EXERCISE DESCRIPTION:
Write out exactly the lines from the one containing "state space representation" through the last line of the records below, and no others.

----------------

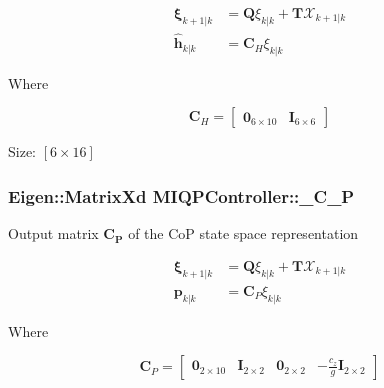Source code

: \begin{align*} \mathbf{\xi}_{k+1|k} &= \mathbf{Q} \xi_{k|k} + \mathbf{T}\mathcal{X}_{k+1|k} \\ \hat{\mathbf{h}}_{k|k} & =\mathbf{C}_H \xi_{k|k} \end{align*}

\-Where

\[ \mathbf{C}_H = \left[ \begin{array}{cc} \mathbf{0}_{6\times10} & \mathbf{I}_{6\times6} \end{array} \right] \]

\-Size\-: $[6\times16]$ \hypertarget{classMIQPController_a17cf6f8279cf6b2ce333feb9c8fc5a5d}{
\subsubsection[{\-\_\-\-C\-\_\-\-P}]{\setlength{\rightskip}{0pt plus 5cm}\-Eigen\-::\-Matrix\-Xd {\bf \-M\-I\-Q\-P\-Controller\-::\-\_\-\-C\-\_\-\-P}}}\label{classMIQPController_a17cf6f8279cf6b2ce333feb9c8fc5a5d}
\-Output matrix $\mathbf{C_P}$ of the \-Co\-P state space representation

\begin{align*} \mathbf{\xi}_{k+1|k} &= \mathbf{Q} \xi_{k|k} + \mathbf{T}\mathcal{X}_{k+1|k} \\ \mathbf{p}_{k|k} & =\mathbf{C}_P \xi_{k|k} \end{align*}

\-Where

\[ \mathbf{C}_P = \left[ \begin{array}{ccccc} \mathbf{0}_{2\times10} & \mathbf{I}_{2\times2} & \mathbf{0}_{2\times2} & -\frac{c_z}{g}\mathbf{I}_{2\times2} \end{array}\right] \]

----------------

ANSWER SPACE:
\-Output matrix $\mathbf{C_P}$ of the \-Co\-P state space representation

\begin{align*} \mathbf{\xi}_{k+1|k} &= \mathbf{Q} \xi_{k|k} + \mathbf{T}\mathcal{X}_{k+1|k} \\ \mathbf{p}_{k|k} & =\mathbf{C}_P \xi_{k|k} \end{align*}

\-Where

\[ \mathbf{C}_P = \left[ \begin{array}{ccccc} \mathbf{0}_{2\times10} & \mathbf{I}_{2\times2} & \mathbf{0}_{2\times2} & -\frac{c_z}{g}\mathbf{I}_{2\times2} \end{array}\right] \]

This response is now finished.